▶ [PROMPT]: Exactly reproduce the line containing "Using the training" together with every line after it, through the end of the entries, and give nothing more.

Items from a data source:

++++++++++++++++++++

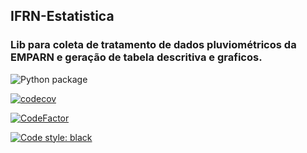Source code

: ## IFRN-Estatistica
### Lib para coleta de tratamento de dados pluviométricos da EMPARN e geração de tabela descritiva e graficos.

![Python package](https://github.com/hadtrindade/ifrn-estatistica/workflows/Python%20package/badge.svg)

[![codecov](https://codecov.io/gh/hadtrindade/ifrn-estatistica/branch/main/graph/badge.svg?token=ogog9oHYm6)](https://codecov.io/gh/hadtrindade/ifrn-estatistica)

[![CodeFactor](https://www.codefactor.io/repository/github/hadtrindade/ifrn-estatistica/badge)](https://www.codefactor.io/repository/github/hadtrindade/ifrn-estatistica)

[![Code style: black](https://img.shields.io/badge/code%20style-black-000000.svg)](https://github.com/psf/black)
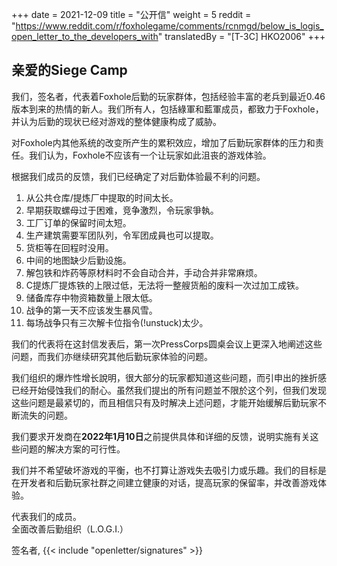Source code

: +++
date = 2021-12-09
title = "公开信"
weight = 5
reddit = "https://www.reddit.com/r/foxholegame/comments/rcnmgd/below_is_logis_open_letter_to_the_developers_with"
translatedBy = "[T-3C] HKO2006"
+++
## 亲爱的Siege Camp

我们，签名者，代表着Foxhole后勤的玩家群体，包括经验丰富的老兵到最近0.46版本到来的热情的新人。我们所有人，包括綠軍和藍軍成员，都致力于Foxhole，并认为后勤的现状已经对游戏的整体健康构成了威胁。

对Foxhole内其他系统的改变所产生的累积效应，增加了后勤玩家群体的压力和责任。我们认为，Foxhole不应该有一个让玩家如此沮丧的游戏体验。

根据我们成员的反馈，我们已经确定了对后勤体验最不利的问题。

1. 从公共仓库/提炼厂中提取的时间太长。
2. 早期获取螺母过于困难，竞争激烈，令玩家爭執。
3. 工厂订单的保留时间太短。
4. 生产建筑需要军团队列，令军团成員也可以提取。
5. 货柜等在回程时没用。
6. 中间的地图缺少后勤设施。
7. 解包铁和炸药等原材料时不会自动合并，手动合并非常麻烦。
8. C提炼厂提炼铁的上限过低，无法将一整艘货船的废料一次过加工成铁。
9. 储备库存中物资箱数量上限太低。
10. 战争的第一天不应该发生暴风雪。
11. 每场战争只有三次解卡位指令(!unstuck)太少。

我们的代表将在这封信发表后，第一次PressCorps圆桌会议上更深入地阐述这些问题，而我们亦继续研究其他后勤玩家体验的问题。

我们组织的爆炸性增长說明，很大部分的玩家都知道这些问题，而引申出的挫折感已经开始侵蚀我们的耐心。虽然我们提出的所有问题並不限於这个列，但我们发现这些问题是最紧切的，而且相信只有及时解决上述问题，才能开始缓解后勤玩家不断流失的问题。

我们要求开发商在**2022年1月10日**之前提供具体和详细的反馈，说明实施有关这些问题的解决方案的可行性。

我们并不希望破坏游戏的平衡，也不打算让游戏失去吸引力或乐趣。我们的目标是在开发者和后勤玩家社群之间建立健康的对话，提高玩家的保留率，并改善游戏体验。

代表我们的成员。<br>全面改善后勤组织（L.O.G.I.）

签名者, {{< include "openletter/signatures" >}}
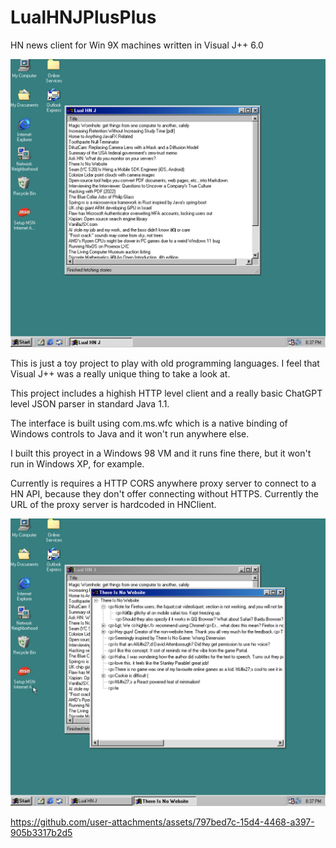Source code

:# LualHNJPlusPlus
HN news client for Win 9X machines written in Visual J++ 6.0

![LualHNJPlusPlus main window](media/main-window.png)

This is just a toy project to play with old programming languages.
I feel that Visual J++ was a really unique thing to take a look at.

This project includes a highish HTTP level client and a really basic
ChatGPT level JSON parser in standard Java 1.1.

The interface is built using com.ms.wfc which is a native binding of
Windows controls to Java and it won't run anywhere else.

I built this proyect in a Windows 98 VM and it runs fine there, but it
won't run in Windows XP, for example.

Currently is requires a HTTP CORS anywhere proxy server to connect to
a HN API, because they don't offer connecting without HTTPS.
Currently the URL of the proxy server is hardcoded in HNClient.

![LualHNJPlusPlus item window](media/item-window.png)

https://github.com/user-attachments/assets/797bed7c-15d4-4468-a397-905b3317b2d5

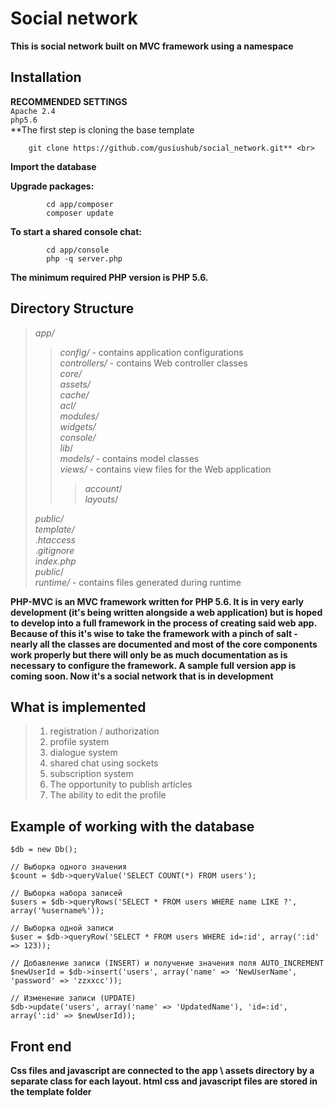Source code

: Social network
================================
**This is social network built on MVC framework using a namespace**

Installation
--------------
**RECOMMENDED SETTINGS**<br>
        `Apache 2.4`<br>
        `php5.6`<br>
**The first step is cloning the base template

        git clone https://github.com/gusiushub/social_network.git** <br>
            
**Import the database**  

**Upgrade packages:**  
 
            cd app/composer
            composer update
            
**To start a shared console chat:**<br>
            
            cd app/console
            php -q server.php
**The minimum required PHP version is PHP 5.6.**

Directory Structure
----------------------

> _app/_
>> _config/_  - contains application configurations<br>
>> _controllers/_    -    contains Web controller classes<br>
>>_core/_<br>
>>_assets/_<br>
>>_cache/_<br>
>>_acl/_<br>
>>_modules/_<br>
>>_widgets/_<br>
>>_console/_<br>
 >>_lib_/<br>
>>_models/_  -   contains model classes<br>
>>_views/_   -  contains view files for the Web application<br>
>>> _account_/<br>
>>> _layouts_/<br>
>>>
> _public/_<br>
> _template/_<br>
>._htaccess_<br>
>._gitignore_<br>
>_index.php_<br>
>_public_/<br>
>_runtime/_  - contains files generated during runtime <br>

**PHP-MVC is an MVC framework written for PHP 5.6. It is in very early development (it's being written
alongside a web application) but is hoped to develop into a full framework in the process of creating
said web app. Because of this it's wise to take the framework with a pinch of salt - nearly all the
classes are documented and most of the core components work properly but there will only be as much
documentation as is necessary to configure the framework. A sample full version app is coming soon.
Now it's a social network that is in development**

What is implemented
-------------------
> 1) registration / authorization
> 2) profile system
> 3) dialogue system
> 4) shared chat using sockets
> 5) subscription system
> 6) The opportunity to publish articles
> 7) The ability to edit the profile

Example of working with the database
-------------------------------------
    $db = new Db();
    
    // Выборка одного значения
    $count = $db->queryValue('SELECT COUNT(*) FROM users');
    
    // Выборка набора записей
    $users = $db->queryRows('SELECT * FROM users WHERE name LIKE ?', array('%username%'));
    
    // Выборка одной записи
    $user = $db->queryRow('SELECT * FROM users WHERE id=:id', array(':id' => 123));
    
    // Добавление записи (INSERT) и получение значения поля AUTO_INCREMENT
    $newUserId = $db->insert('users', array('name' => 'NewUserName', 'password' => 'zzxxcc'));
    
    // Изменение записи (UPDATE)
    $db->update('users', array('name' => 'UpdatedName'), 'id=:id', array(':id' => $newUserId));
    
Front end
----------    
**Css files and javascript are connected to the app \ assets directory by a separate class for each layout.
html css and javascript files are stored in the template folder**
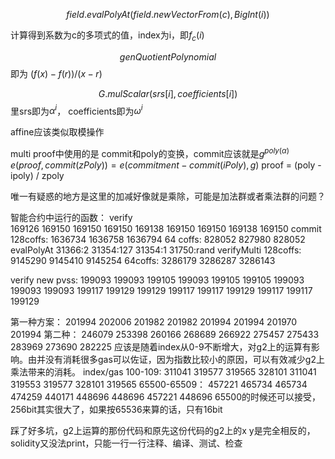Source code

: $$field.evalPolyAt(field.newVectorFrom(c), BigInt(i))$$

计算得到系数为c的多项式的值，index为i，即$f_c(i)$



$$genQuotientPolynomial$$ 即为 $(f(x) - f(r)) / (x - r)$



$$G.mulScalar(srs[i], coefficients[i])$$ 里srs即为$\alpha^i$， coefficients即为$\omega^i$

affine应该类似取模操作

multi proof中使用的是 commit和poly的变换，commit应该就是$g^{poly(\alpha)}$
$e(proof, commit(zPoly)) = e(commitment - commit(iPoly), g)$
proof = (poly - ipoly) / zpoly

唯一有疑惑的地方是这里的加减好像就是乘除，可能是加法群或者乘法群的问题？

智能合约中运行的函数：
verify  
169126 169150 169150 169150 169138 169150 169150 169138 169150
commit  
    128coffs: 1636734  1636758   1636794
    64 coffs: 828052   827980    828052
evalPolyAt  31366:2  31354:127  31354:1  31750:rand
verifyMulti
    128coffs: 9145290  9145410  9145254
    64coffs:  3286179  3286287  3286143


verify new pvss:
199093 199093 199105 199093 199105 199105 199093 199093 199093
199117 199129 199129 199117 199117 199129 199117 199117 199129


第一种方案：
201994 202006 201982 201982 201994 201994 201970 201994
第二种：
246079 253398 260166 268689 266922 275457 275433 283969 273690 282225
应该是随着index从0-9不断增大，对g2上的运算有影响。由并没有消耗很多gas可以佐证，因为指数比较小的原因，可以有效减少g2上乘法带来的消耗。
index/gas
100-109: 311041 319577 319565 328101 311041 319553 319577 328101 319565
65500-65509： 457221 465734 465734 474259 440171 448696 448696 457221 448696
65500的时候还可以接受，256bit其实很大了，如果按65536来算的话，只有16bit

踩了好多坑，g2上运算的那份代码和原先这份代码的g2上的x y是完全相反的，solidity又没法print，只能一行一行注释、编译、测试、检查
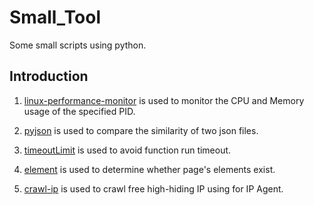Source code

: # Small_Tool
Some small scripts using python.

## Introduction
1. [linux-performance-monitor](https://github.com/leeyoshinari/Small_Tool/tree/master/linux-performance-monitor) is used to monitor the CPU and Memory usage of the specified PID.

2. [pyjson](https://github.com/leeyoshinari/Small_Tool/tree/master/pyjson) is used to compare the similarity of two json files.

3. [timeoutLimit](https://github.com/leeyoshinari/Small_Tool/tree/master/timeoutLimit) is used to avoid function run timeout.

4. [element](https://github.com/leeyoshinari/Small_Tool/tree/master/element) is used to determine whether page's elements exist.

5. [crawl-ip](https://github.com/leeyoshinari/Small_Tool/tree/master/crawl-ip) is used to crawl free high-hiding IP using for IP Agent.
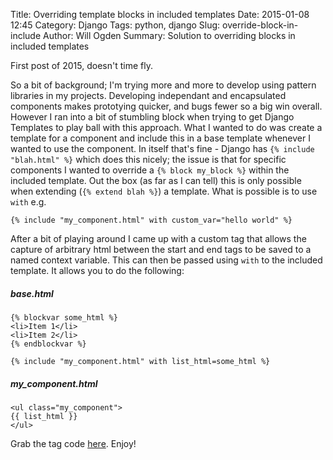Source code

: Title: Overriding template blocks in included templates
Date: 2015-01-08 12:45
Category: Django
Tags: python, django
Slug: override-block-in-include
Author: Will Ogden
Summary: Solution to overriding blocks in included templates

First post of 2015, doesn't time fly.

So a bit of background; I'm trying more and more to develop using pattern libraries in my projects. Developing independant and encapsulated components makes prototying quicker, and bugs fewer so a big win overall. However I ran into a bit of stumbling block when trying to get Django Templates to play ball with this approach. What I wanted to do was create a template for a component and include this in a base template whenever I wanted to use the component. In itself that's fine - Django has `{% include "blah.html" %}` which does this nicely; the issue is that for specific components I wanted to override a `{% block my_block %}` within the included template. Out the box (as far as I can tell) this is only possible when extending (`{% extend blah %}`) a template. What is possible is to use `with` e.g.

	{% include "my_component.html" with custom_var="hello world" %}

After a bit of playing around I came up with a custom tag that allows the capture of arbitrary html between the start and end tags to be saved to a named context variable. This can then be passed using `with` to the included template. It allows you to do the following:

##### base.html
	{% blockvar some_html %}
	<li>Item 1</li>
	<li>Item 2</li>
	{% endblockvar %}

	{% include "my_component.html" with list_html=some_html %}

##### my_component.html
	<ul class="my_component">
	{{ list_html }}
	</ul>

Grab the tag code [here]("https://gist.github.com/willogden/09574bbb526fd124c9d4"). Enjoy!
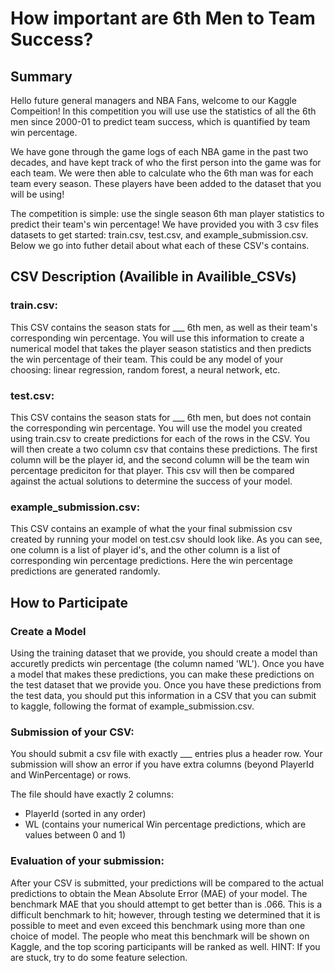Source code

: # How important are 6th Men to Team Success?
## Summary 
Hello future general managers and NBA Fans, welcome to our Kaggle Compeition!
In this competition you will use use the statistics of all the 6th men since 2000-01 to predict team success, which is quantified by team win percentage. 

We have gone through the game logs of each NBA game in the past two decades, and have kept track of who the first person into the game was for each team. We were then able to calculate who the 6th man was for each team every season. These players have been added to the dataset that you will be using! 

The competition is simple: use the single season 6th man player statistics to predict their team's win percentage! We have provided you with 3 csv files datasets to get started: train.csv, test.csv, and example_submission.csv. Below we go into futher detail about what each of these CSV's contains.

## CSV Description (Availible in Availible_CSVs)

### train.csv:

This CSV contains the season stats for ___ 6th men, as well as their team's corresponding win percentage. You will use this information to create a numerical model that takes the player season statistics and then predicts the win percentage of their team. This could be any model of your choosing: linear regression, random forest, a neural network, etc. 

### test.csv:

This CSV contains the season stats for ___ 6th men, but does not contain the corresponding win percentage. You will use the model you created using train.csv to create predictions for each of the rows in the CSV. You will then create a two column csv that contains these predictions. The first column will be the player id, and the second column will be the team win percentage prediciton for that player. This csv will then be compared against the actual solutions to determine the success of your model. 

### example_submission.csv:

This CSV contains an example of what the your final submission csv created by running your model on test.csv should look like. As you can see, one column is a list of player id's, and the other column is a list of corresponding win percentage predictions. Here the win percentage predictions are generated randomly. 

## How to Participate 
### Create a Model
Using the training dataset that we provide, you should create a model than accuretly predicts win percentage (the column named 'WL'). Once you have a model that makes these predictions, you can make these predictions on the test dataset that we provide you. Once you have these predictions from the test data, you should put this information in a CSV that you can submit to kaggle, following the format of example_submission.csv. 
### Submission of your CSV:
You should submit a csv file with exactly ___ entries plus a header row. Your submission will show an error if you have extra columns (beyond PlayerId and WinPercentage) or rows.

The file should have exactly 2 columns:
- PlayerId (sorted in any order)
- WL (contains your numerical Win percentage predictions, which are values between 0 and 1)

### Evaluation of your submission: 
After your CSV is submitted, your predictions will be compared to the actual predictions to obtain the Mean Absolute Error (MAE) of your model. The benchmark MAE that you should attempt to get better than is .066. This is a difficult benchmark to hit; however, through testing we determined that it is possible to meet and even exceed this benchmark using more than one choice of model.  The people who meat this benchmark will be shown on Kaggle, and the top scoring participants will be ranked as well. HINT: If you are stuck, try to do some feature selection.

++++++++++++++++++++

▶ [RESULT]:
Using the training dataset that we provide, you should create a model than accuretly predicts win percentage (the column named 'WL'). Once you have a model that makes these predictions, you can make these predictions on the test dataset that we provide you. Once you have these predictions from the test data, you should put this information in a CSV that you can submit to kaggle, following the format of example_submission.csv. 
### Submission of your CSV:
You should submit a csv file with exactly ___ entries plus a header row. Your submission will show an error if you have extra columns (beyond PlayerId and WinPercentage) or rows.

The file should have exactly 2 columns:
- PlayerId (sorted in any order)
- WL (contains your numerical Win percentage predictions, which are values between 0 and 1)

### Evaluation of your submission: 
After your CSV is submitted, your predictions will be compared to the actual predictions to obtain the Mean Absolute Error (MAE) of your model. The benchmark MAE that you should attempt to get better than is .066. This is a difficult benchmark to hit; however, through testing we determined that it is possible to meet and even exceed this benchmark using more than one choice of model.  The people who meat this benchmark will be shown on Kaggle, and the top scoring participants will be ranked as well. HINT: If you are stuck, try to do some feature selection.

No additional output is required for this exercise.